Тридцать восемь дивизий и войско с пяти фронтов рычат в одном котле у Обояни, у Ольховатки, у Прохоровки.
Полторы тысячи танков, взрываясь, сшибаются только у одной Прохоровки во встречных боях, в одной свалке, – это невозможно себе представить, если знаешь, что такое один танк.
Дорогие, если на ваши глаза навернутся слезы, то пусть иссушит их наша клятва, которую дали мы перед павшими героями, – мы падем лицом на Запад, до конца выполняя клятву спасения.
И в сорок четвертом я еще жив и знаю: Сережа! Валечка! Сон ли я вижу.
И тогда раненые не захотели умирать бессмысленно, и тогда они постановили своим высшим судом сделать то, чего живые сделать не могут, и они пошли на минное поле, жертвуя собой.

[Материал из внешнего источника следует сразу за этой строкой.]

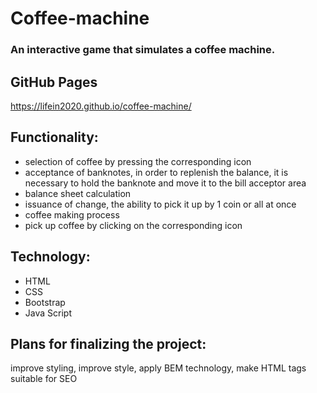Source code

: # Coffee-machine

### An interactive game that simulates a coffee machine.

## GitHub Pages ## 
https://lifein2020.github.io/coffee-machine/
## Functionality: ##
* selection of coffee by pressing the corresponding icon
* acceptance of banknotes, in order to replenish the balance, it is necessary to hold the banknote and move it to the bill acceptor area
* balance sheet calculation
* issuance of change, the ability to pick it up by 1 coin or all at once
* coffee making process
* pick up coffee by clicking on the corresponding icon

## Technology: ##
* HTML
* CSS
* Bootstrap
* Java Script

## Plans for finalizing the project: ##
improve styling, improve style, apply BEM technology, make HTML tags suitable for SEO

Это было в начале войны в районе Мясного Бора. Туман на лугу, и от росы видны следы в траве. Передние шли, и с «Интернационалом» шли за ними их товарищи. А когда первый взрывался на мине или падал, скошенный пулей или осколком, то второй шел по этой кровавой лыжне, по кровавой тропе. Лес, луг, трава в росе и трупы наших лучших товарищей, перебинтованных, раненых, в нижних рубашках… Вот слышите – некоторые еще живы, ползут по траве… Прощайте, товарищи. Это есть наш последний и решительный бой… Взрывы, взрывы… по своим костям идем… Народ вспомнит. Но как же я с этим буду жить… Это есть наш последний… Снимите шапки.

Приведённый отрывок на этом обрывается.